Buying a home can be an anxious, emotional, and stressful time for many people. Understanding owner’s title insurance and why it’s important can help.
Each year, more than 80 percent of homebuyers choose to purchase owner’s title insurance. Owner’s title insurance protects the insured from financial loss related to the ownership of a property. There are two policies in the mix at a home loan closing: the lender’s policy, which is required, and an optional owner’s policy. Both are a one-time, upfront cost—not a monthly premium that will be added onto your mortgage payment.
When you’re in the process of buying a home, a title research company will check the property’s ownership history. Ideally, your new home has what’s called a “clear title.” That means the current owner, who is selling to you, has a complete ownership stake in the property, without any legal claims against it. Claims can be in the form of a lien or levy from a lender, creditor, or—in the event of taxes due—the government. Unexpected title claims include the following:
- Outstanding mortgages and judgments, or a lien against the property because the seller has not paid his taxes
- Pending legal action against the property that could affect you
- An unknown heir of a previous owner who is claiming ownership of the property
If the research company doesn’t find any outstanding claims or title defects, why should you buy title insurance?
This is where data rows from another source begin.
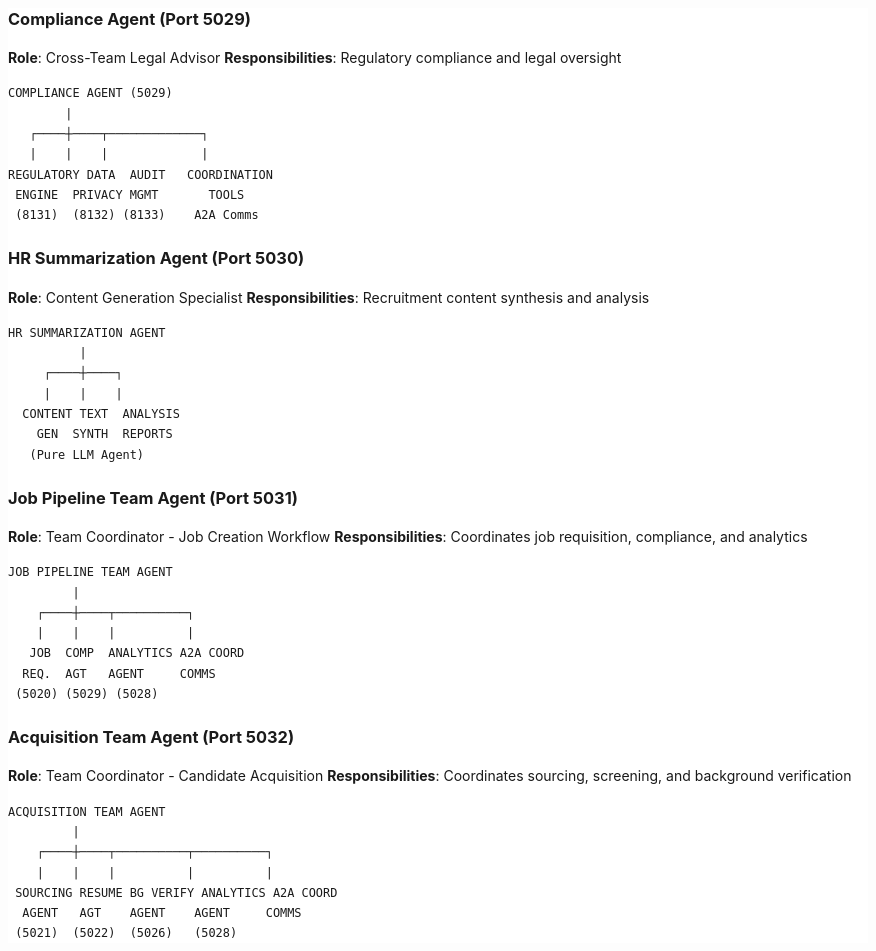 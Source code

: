 ### **Compliance Agent (Port 5029)**
**Role**: Cross-Team Legal Advisor
**Responsibilities**: Regulatory compliance and legal oversight
```
COMPLIANCE AGENT (5029)
        |
   ┌────┼────┬─────────────┐
   |    |    |             |
REGULATORY DATA  AUDIT   COORDINATION
 ENGINE  PRIVACY MGMT       TOOLS
 (8131)  (8132) (8133)    A2A Comms
```

### **HR Summarization Agent (Port 5030)**
**Role**: Content Generation Specialist
**Responsibilities**: Recruitment content synthesis and analysis
```
HR SUMMARIZATION AGENT
          |
     ┌────┼────┐
     |    |    |
  CONTENT TEXT  ANALYSIS
    GEN  SYNTH  REPORTS
   (Pure LLM Agent)
```

### **Job Pipeline Team Agent (Port 5031)**
**Role**: Team Coordinator - Job Creation Workflow
**Responsibilities**: Coordinates job requisition, compliance, and analytics
```
JOB PIPELINE TEAM AGENT
         |
    ┌────┼────┬──────────┐
    |    |    |          |
   JOB  COMP  ANALYTICS A2A COORD
  REQ.  AGT   AGENT     COMMS
 (5020) (5029) (5028)
```

### **Acquisition Team Agent (Port 5032)**
**Role**: Team Coordinator - Candidate Acquisition
**Responsibilities**: Coordinates sourcing, screening, and background verification
```
ACQUISITION TEAM AGENT
         |
    ┌────┼────┬──────────┬──────────┐
    |    |    |          |          |
 SOURCING RESUME BG VERIFY ANALYTICS A2A COORD
  AGENT   AGT    AGENT    AGENT     COMMS
 (5021)  (5022)  (5026)   (5028)
```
Because an as-yet-undiscovered issue could cloud the ownership of the property years after the purchase. That could be a mistake in the ownership history, an oversight committed by the title researcher, or even a previously unknown heir. Maybe there’s a pending lawsuit or legal judgment. A title issue could also arise as a matter of fraud.
A title defect that arises after a loan closing could, at the very least, mean a variety of legal costs and, in a worst-case scenario, the loss of your property and the money you’ve put into it.
Lenders insist on title insurance to protect their interest in the loan. And that makes sense, because they’re on the hook for the majority of the home’s value, especially in the early years of the mortgage.
When you purchase your home, you receive a deed, which shows the seller transferred their legal ownership, or “title” to their home, to you. Title insurance can protect you if someone later sues and says they have a claim against the home from before you purchased it. Common claims come from a previous owner’s failure to pay taxes or from contractors who say they were not paid for work done on the home before you purchased it.
Most lenders require you to purchase a lender’s title insurance policy, which protects the amount they lend. You may want to buy an owner’s title insurance policy, which can help protect your financial investment in the home.
You can usually shop for your title insurance provider separately from your mortgage. If you shop for title insurance, you may be able to save money. If you choose to buy owner’s title insurance, the total cost will usually be lower if you use the same provider for both the lender’s policy and the owner’s policy, compared to buying them separately.